The 8: Jörn Weisbrodt
What is your line of work?
Executive Director RW Work Ltd. and Director The Watermill Center.
If you were a work of art, which one would you be?
I think I would like to be a song or an aria. It must be wonderful to go through so many people. Maybe Irving Berlin's "How Deep is the Ocean", Schumann's "Mondnacht" or Brahms "Ihr Habt Nun Traurigkeit" from his German Requiem. I like the fact that they are not physical and temporary. Maybe in that sense also Marina Abramovic's "Rest Energy". I guess a perfect artwork to listen music to.
What is your earliest memory of art?
My earliest memory of art is seeing that King Tutanchamum show that traveled around the world in Hamburg.

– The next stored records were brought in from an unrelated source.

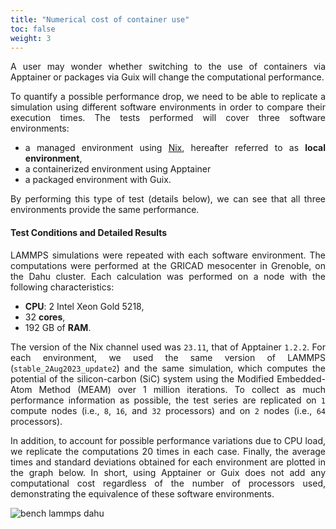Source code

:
 ```yaml
---
title: "Numerical cost of container use"
toc: false
weight: 3
---
```


<div align="justify">

A user may wonder whether switching to the use of containers via Apptainer or packages via Guix will change the computational performance.

To quantify a possible performance drop, we need to be able to replicate a simulation using different software environments in order to compare their execution times. The tests performed will cover three software environments:

- a managed environment using [Nix](https://nixos.org/), hereafter referred to as **local environment**,
- a containerized environment using Apptainer
- a packaged environment with Guix.

By performing this type of test (details below), we can see that all three environments provide the same performance.

#### Test Conditions and Detailed Results

LAMMPS simulations were repeated with each software environment. The computations were performed at the GRICAD mesocenter in Grenoble, on the Dahu cluster. Each calculation was performed on a node with the following characteristics:

- **CPU**: 2 Intel Xeon Gold 5218,
- 32 **cores**,
- 192 GB of **RAM**.

The version of the Nix channel used was `23.11`, that of Apptainer `1.2.2`. For each environment, we used the same version of LAMMPS (`stable_2Aug2023_update2`) and the same simulation, which computes the potential of the silicon-carbon (SiC) system using the Modified Embedded-Atom Method (MEAM) over 1 million iterations. To collect as much performance information as possible, the test series are replicated on `1` compute nodes (i.e., `8`, `16`, and `32` processors) and on `2` nodes (i.e., `64` processors).

In addition, to account for possible performance variations due to CPU load, we replicate the computations 20 times in each case. Finally, the average times and standard deviations obtained for each environment are plotted in the graph below. In short, using Apptainer or Guix does not add any computational cost regardless of the number of processors used, demonstrating the equivalence of these software environments.

<div class="text-center mt-4 mb-4">
   <img alt="bench lammps dahu" class="bench-lammps-dahu">
</div>

</div>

Not the one that is going around now but there was one in the late 70s or early 80s. It was right after they opened the grave. I think it was at the Museum fuer Kunst und Gewerbe and I remember everything was extremely dark and then there were these brightly light super strange objects. I was completely mesmerized. I remember that I was sick for days after and my parents had bought me a catalogue and I looked at it over and over again and I knew every title of the work, where it was from, when it was supposedly made etc. I even knew which piece would be next on the page before I turned it over and then at some point I could just go through the catalogue in my mind. But maybe the most important moment was later when I cried for the first time in front of an artwork which was kind of a shock that something like that was possible. I had no clue. It was a Chagall painting in Berlin that made me cry.

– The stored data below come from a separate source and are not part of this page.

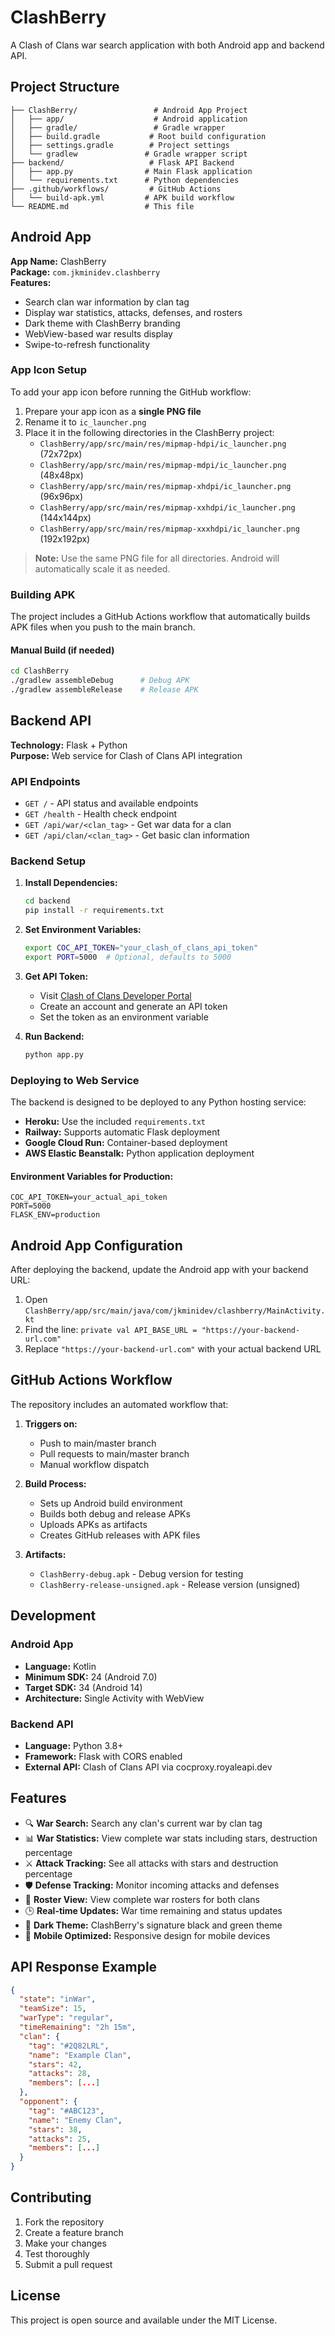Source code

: # ClashBerry

A Clash of Clans war search application with both Android app and backend API.

## Project Structure

```
├── ClashBerry/                 # Android App Project
│   ├── app/                    # Android application
│   ├── gradle/                 # Gradle wrapper
│   ├── build.gradle           # Root build configuration
│   ├── settings.gradle        # Project settings
│   └── gradlew               # Gradle wrapper script
├── backend/                   # Flask API Backend
│   ├── app.py                # Main Flask application
│   └── requirements.txt      # Python dependencies
├── .github/workflows/         # GitHub Actions
│   └── build-apk.yml         # APK build workflow
└── README.md                 # This file
```

## Android App

**App Name:** ClashBerry  
**Package:** `com.jkminidev.clashberry`  
**Features:**
- Search clan war information by clan tag
- Display war statistics, attacks, defenses, and rosters
- Dark theme with ClashBerry branding
- WebView-based war results display
- Swipe-to-refresh functionality

### App Icon Setup

To add your app icon before running the GitHub workflow:

1. Prepare your app icon as a **single PNG file**
2. Rename it to `ic_launcher.png`
3. Place it in the following directories in the ClashBerry project:
   - `ClashBerry/app/src/main/res/mipmap-hdpi/ic_launcher.png` (72x72px)
   - `ClashBerry/app/src/main/res/mipmap-mdpi/ic_launcher.png` (48x48px)
   - `ClashBerry/app/src/main/res/mipmap-xhdpi/ic_launcher.png` (96x96px)
   - `ClashBerry/app/src/main/res/mipmap-xxhdpi/ic_launcher.png` (144x144px)
   - `ClashBerry/app/src/main/res/mipmap-xxxhdpi/ic_launcher.png` (192x192px)

> **Note:** Use the same PNG file for all directories. Android will automatically scale it as needed.

### Building APK

The project includes a GitHub Actions workflow that automatically builds APK files when you push to the main branch.

#### Manual Build (if needed)
```bash
cd ClashBerry
./gradlew assembleDebug      # Debug APK
./gradlew assembleRelease    # Release APK
```

## Backend API

**Technology:** Flask + Python  
**Purpose:** Web service for Clash of Clans API integration

### API Endpoints

- `GET /` - API status and available endpoints
- `GET /health` - Health check endpoint
- `GET /api/war/<clan_tag>` - Get war data for a clan
- `GET /api/clan/<clan_tag>` - Get basic clan information

### Backend Setup

1. **Install Dependencies:**
   ```bash
   cd backend
   pip install -r requirements.txt
   ```

2. **Set Environment Variables:**
   ```bash
   export COC_API_TOKEN="your_clash_of_clans_api_token"
   export PORT=5000  # Optional, defaults to 5000
   ```

3. **Get API Token:**
   - Visit [Clash of Clans Developer Portal](https://developer.clashofclans.com/)
   - Create an account and generate an API token
   - Set the token as an environment variable

4. **Run Backend:**
   ```bash
   python app.py
   ```

### Deploying to Web Service

The backend is designed to be deployed to any Python hosting service:

- **Heroku:** Use the included `requirements.txt`
- **Railway:** Supports automatic Flask deployment
- **Google Cloud Run:** Container-based deployment
- **AWS Elastic Beanstalk:** Python application deployment

#### Environment Variables for Production:
```
COC_API_TOKEN=your_actual_api_token
PORT=5000
FLASK_ENV=production
```

## Android App Configuration

After deploying the backend, update the Android app with your backend URL:

1. Open `ClashBerry/app/src/main/java/com/jkminidev/clashberry/MainActivity.kt`
2. Find the line: `private val API_BASE_URL = "https://your-backend-url.com"`
3. Replace `"https://your-backend-url.com"` with your actual backend URL

## GitHub Actions Workflow

The repository includes an automated workflow that:

1. **Triggers on:**
   - Push to main/master branch
   - Pull requests to main/master branch
   - Manual workflow dispatch

2. **Build Process:**
   - Sets up Android build environment
   - Builds both debug and release APKs
   - Uploads APKs as artifacts
   - Creates GitHub releases with APK files

3. **Artifacts:**
   - `ClashBerry-debug.apk` - Debug version for testing
   - `ClashBerry-release-unsigned.apk` - Release version (unsigned)

## Development

### Android App
- **Language:** Kotlin
- **Minimum SDK:** 24 (Android 7.0)
- **Target SDK:** 34 (Android 14)
- **Architecture:** Single Activity with WebView

### Backend API
- **Language:** Python 3.8+
- **Framework:** Flask with CORS enabled
- **External API:** Clash of Clans API via cocproxy.royaleapi.dev

## Features

- 🔍 **War Search:** Search any clan's current war by clan tag
- 📊 **War Statistics:** View complete war stats including stars, destruction percentage
- ⚔️ **Attack Tracking:** See all attacks with stars and destruction percentage
- 🛡️ **Defense Tracking:** Monitor incoming attacks and defenses
- 👥 **Roster View:** View complete war rosters for both clans
- 🕒 **Real-time Updates:** War time remaining and status updates
- 🌙 **Dark Theme:** ClashBerry's signature black and green theme
- 📱 **Mobile Optimized:** Responsive design for mobile devices

## API Response Example

```json
{
  "state": "inWar",
  "teamSize": 15,
  "warType": "regular",
  "timeRemaining": "2h 15m",
  "clan": {
    "tag": "#2Q82LRL",
    "name": "Example Clan",
    "stars": 42,
    "attacks": 28,
    "members": [...]
  },
  "opponent": {
    "tag": "#ABC123",
    "name": "Enemy Clan",
    "stars": 38,
    "attacks": 25,
    "members": [...]
  }
}
```

## Contributing

1. Fork the repository
2. Create a feature branch
3. Make your changes
4. Test thoroughly
5. Submit a pull request

## License

This project is open source and available under the MIT License.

Which museum/foundation would you like to be locked in one night?
I guess Sanssouci, Friedrich II of Prussia's palace in Potsdam I would love to be locked in for one night if that counts as a museum/institution. There is this room with this beautiful painted parrot wall paper and ceramic parrots all over the place that apparently Voltaire stayed in that must be wonderful to spend a night in as well. Also Sanssouci has the most amazing relationship between interior and exterior spaces through these long window/doors that go from the floor to almost the ceiling that really only modern architects were able to recreate in the 50s. Every room has them. There is not one room that does not open to the outside.